In the data below, find each line carrying the string "SoLiD" and copy it out.
··· RECORDS
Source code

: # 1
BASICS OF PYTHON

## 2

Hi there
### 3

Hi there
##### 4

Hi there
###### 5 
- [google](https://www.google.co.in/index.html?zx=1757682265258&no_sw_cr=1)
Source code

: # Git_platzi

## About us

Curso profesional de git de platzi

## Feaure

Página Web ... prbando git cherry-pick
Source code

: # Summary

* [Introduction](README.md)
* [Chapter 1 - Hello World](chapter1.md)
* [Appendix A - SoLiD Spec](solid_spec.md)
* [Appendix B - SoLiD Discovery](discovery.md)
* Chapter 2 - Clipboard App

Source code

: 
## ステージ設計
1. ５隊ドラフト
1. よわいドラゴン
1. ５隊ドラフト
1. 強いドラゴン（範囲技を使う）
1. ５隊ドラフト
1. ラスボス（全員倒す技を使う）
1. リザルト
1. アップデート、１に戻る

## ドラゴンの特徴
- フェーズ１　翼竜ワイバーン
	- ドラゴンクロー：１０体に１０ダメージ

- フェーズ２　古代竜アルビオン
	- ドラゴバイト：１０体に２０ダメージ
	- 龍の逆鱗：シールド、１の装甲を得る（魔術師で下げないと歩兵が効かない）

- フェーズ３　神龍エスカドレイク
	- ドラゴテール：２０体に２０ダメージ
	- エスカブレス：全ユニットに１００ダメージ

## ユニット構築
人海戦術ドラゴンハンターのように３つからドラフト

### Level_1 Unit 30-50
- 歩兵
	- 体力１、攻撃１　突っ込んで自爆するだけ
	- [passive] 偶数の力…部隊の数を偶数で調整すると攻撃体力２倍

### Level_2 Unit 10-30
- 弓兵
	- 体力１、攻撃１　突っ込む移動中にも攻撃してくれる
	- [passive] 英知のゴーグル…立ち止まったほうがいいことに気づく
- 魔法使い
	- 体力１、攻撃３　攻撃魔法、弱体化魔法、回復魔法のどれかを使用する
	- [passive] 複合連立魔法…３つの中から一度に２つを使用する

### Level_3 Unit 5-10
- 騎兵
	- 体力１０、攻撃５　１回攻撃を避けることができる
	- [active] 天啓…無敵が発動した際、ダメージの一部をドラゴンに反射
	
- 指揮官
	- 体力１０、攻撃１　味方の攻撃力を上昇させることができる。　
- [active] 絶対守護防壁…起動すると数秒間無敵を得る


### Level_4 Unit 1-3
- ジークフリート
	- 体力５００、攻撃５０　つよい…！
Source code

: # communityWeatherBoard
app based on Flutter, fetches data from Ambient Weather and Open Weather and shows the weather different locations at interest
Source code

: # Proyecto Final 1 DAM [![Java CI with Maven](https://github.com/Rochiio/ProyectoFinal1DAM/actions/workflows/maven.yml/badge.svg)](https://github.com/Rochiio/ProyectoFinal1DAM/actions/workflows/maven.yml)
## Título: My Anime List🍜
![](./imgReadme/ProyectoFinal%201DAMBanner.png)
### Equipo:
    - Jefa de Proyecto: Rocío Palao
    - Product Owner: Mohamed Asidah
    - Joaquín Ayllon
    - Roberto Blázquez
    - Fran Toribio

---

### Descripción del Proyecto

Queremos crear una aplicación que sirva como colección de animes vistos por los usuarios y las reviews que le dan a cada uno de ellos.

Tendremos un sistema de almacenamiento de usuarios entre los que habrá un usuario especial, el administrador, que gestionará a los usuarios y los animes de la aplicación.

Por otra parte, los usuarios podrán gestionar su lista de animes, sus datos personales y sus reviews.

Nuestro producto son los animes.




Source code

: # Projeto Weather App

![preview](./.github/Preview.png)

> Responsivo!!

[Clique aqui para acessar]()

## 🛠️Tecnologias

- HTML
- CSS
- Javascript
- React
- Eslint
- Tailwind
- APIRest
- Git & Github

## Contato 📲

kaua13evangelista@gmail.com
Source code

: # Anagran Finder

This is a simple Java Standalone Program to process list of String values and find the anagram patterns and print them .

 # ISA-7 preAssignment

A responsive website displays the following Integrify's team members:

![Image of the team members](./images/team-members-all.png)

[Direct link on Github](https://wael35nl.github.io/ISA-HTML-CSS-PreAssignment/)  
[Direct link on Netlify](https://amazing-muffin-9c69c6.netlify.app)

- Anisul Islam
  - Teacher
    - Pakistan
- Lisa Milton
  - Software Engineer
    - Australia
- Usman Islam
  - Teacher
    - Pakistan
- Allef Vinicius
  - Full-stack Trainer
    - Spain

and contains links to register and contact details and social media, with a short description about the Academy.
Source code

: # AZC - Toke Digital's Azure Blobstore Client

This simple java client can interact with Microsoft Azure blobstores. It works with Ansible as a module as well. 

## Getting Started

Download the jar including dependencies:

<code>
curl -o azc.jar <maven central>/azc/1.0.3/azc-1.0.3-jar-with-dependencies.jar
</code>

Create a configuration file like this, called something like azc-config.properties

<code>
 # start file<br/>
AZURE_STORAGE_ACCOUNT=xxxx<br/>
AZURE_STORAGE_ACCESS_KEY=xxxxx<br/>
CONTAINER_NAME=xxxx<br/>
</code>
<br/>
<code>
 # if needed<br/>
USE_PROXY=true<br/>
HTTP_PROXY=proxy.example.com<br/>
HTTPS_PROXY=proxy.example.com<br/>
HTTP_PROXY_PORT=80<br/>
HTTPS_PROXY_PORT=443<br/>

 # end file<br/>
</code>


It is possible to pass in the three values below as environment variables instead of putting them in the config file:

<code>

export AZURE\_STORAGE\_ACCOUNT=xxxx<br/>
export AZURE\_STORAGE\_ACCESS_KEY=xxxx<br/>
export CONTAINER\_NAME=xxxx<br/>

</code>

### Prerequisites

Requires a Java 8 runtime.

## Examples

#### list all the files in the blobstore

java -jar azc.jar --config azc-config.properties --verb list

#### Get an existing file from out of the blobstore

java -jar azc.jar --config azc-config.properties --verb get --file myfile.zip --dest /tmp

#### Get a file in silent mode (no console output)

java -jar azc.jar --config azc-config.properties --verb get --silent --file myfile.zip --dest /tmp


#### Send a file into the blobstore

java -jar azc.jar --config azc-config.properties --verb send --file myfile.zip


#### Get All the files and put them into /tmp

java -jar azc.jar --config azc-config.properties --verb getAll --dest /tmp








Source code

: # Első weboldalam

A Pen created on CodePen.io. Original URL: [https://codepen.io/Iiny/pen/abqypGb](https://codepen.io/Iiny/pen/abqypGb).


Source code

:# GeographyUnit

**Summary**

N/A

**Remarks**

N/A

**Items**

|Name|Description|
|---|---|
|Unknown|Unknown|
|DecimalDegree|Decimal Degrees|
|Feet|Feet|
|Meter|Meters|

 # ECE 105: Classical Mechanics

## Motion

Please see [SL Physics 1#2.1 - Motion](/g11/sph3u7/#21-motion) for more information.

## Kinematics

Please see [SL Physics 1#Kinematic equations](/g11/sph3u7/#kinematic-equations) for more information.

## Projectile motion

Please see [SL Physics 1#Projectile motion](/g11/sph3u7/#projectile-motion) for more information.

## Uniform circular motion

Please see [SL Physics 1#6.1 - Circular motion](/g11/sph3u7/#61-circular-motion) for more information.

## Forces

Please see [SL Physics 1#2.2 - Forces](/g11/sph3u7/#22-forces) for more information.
······
TASK ANSWER:
* [Appendix A - SoLiD Spec](solid_spec.md)
* [Appendix B - SoLiD Discovery](discovery.md)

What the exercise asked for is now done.